Des événements éditoriaux
Et puis c’est la personnalité de l’interviewé qui ressort de ces entretiens : « Étant donné que l’interviewer cherche toujours à présenter au public une personne concrète, les livres-interviews ont le mérite de s’ouvrir sur la personnalité de l’interviewé, sur des aspects de sa vie quotidienne, de sa méthode de travail, de ses relations avec les autres (par exemple, le Préfet avec le pape Jean-Paul II), de ses sentiments et attitudes face aux situations et aux difficultés de la vie de l’Église. Ils sont donc une contribution importante pour la connaissance plus complète de la personnalité et de l’œuvre de Ratzinger. »
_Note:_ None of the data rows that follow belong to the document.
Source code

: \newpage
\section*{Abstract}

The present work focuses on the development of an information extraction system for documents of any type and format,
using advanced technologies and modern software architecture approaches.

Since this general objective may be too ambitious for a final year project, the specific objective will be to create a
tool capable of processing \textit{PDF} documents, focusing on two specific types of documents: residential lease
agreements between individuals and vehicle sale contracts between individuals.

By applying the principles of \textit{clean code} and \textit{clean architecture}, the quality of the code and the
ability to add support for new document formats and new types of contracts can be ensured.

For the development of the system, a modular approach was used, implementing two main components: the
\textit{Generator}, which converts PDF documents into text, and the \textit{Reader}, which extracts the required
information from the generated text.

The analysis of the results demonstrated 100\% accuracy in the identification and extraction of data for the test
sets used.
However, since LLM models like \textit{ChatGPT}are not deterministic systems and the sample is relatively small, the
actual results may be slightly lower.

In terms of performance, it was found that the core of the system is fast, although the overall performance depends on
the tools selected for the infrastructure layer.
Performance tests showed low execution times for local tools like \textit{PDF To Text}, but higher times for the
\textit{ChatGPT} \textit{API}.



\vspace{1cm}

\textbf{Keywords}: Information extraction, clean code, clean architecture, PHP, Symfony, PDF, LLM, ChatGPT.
Le père Lombardi insiste sur le « langage accessible » de Joseph Ratzinger : « En même temps, ils offrent un ton discursif et un langage facilement accessible, des réponses synthétiques mais claires et parfois vraiment courageuses sur de nombreux thèmes importants et des débats affrontés par le cardinal Préfet ou par le pape, que ce soit dans le domaine doctrinal ou dans le domaine pastoral ou concernant le gouvernement de l’Église. En un certain sens, ils permettent de tracer une évaluation sur la situation de l’Église du point de vue exceptionnel de l’interviewé et un certain « bilan » de son service ecclésial. Il n’est donc pas du tout étrange que chacun de ces volumes ait représenté à chaque fois un « événement éditorial » important. »
Un pape émérite, c’est possible
Et de préciser la nouveauté de cet exercice: « Ainsi, dans le cas du premier livre-interview, « Entretien sur la foi », qui constituait une nouveauté absolue et, par conséquent, très audacieuse de la part d’un Préfet de la Congrégation pour la doctrine de la foi (sans parler du précédent Saint-Office…), la courageuse sévérité de son bilan sur la situation de l’Église après le Concile Vatican II, qu’il définit sans mâcher ses mots comme « une authentique crise qui doit être soignée et guérie », frappa beaucoup. Le préfet entrait aussi dans le vif des relations entre théologie et magistère, question sur laquelle, avec son identité de théologien, il était particulièrement attendu. En outre, il expliquait avec clarté sa vision des problèmes liés à la théologie de la libération et par conséquent la ligne suivie à ce propos par la Congrégation : une des questions les plus cruciales dans les premières années de sa responsabilité comme préfet. »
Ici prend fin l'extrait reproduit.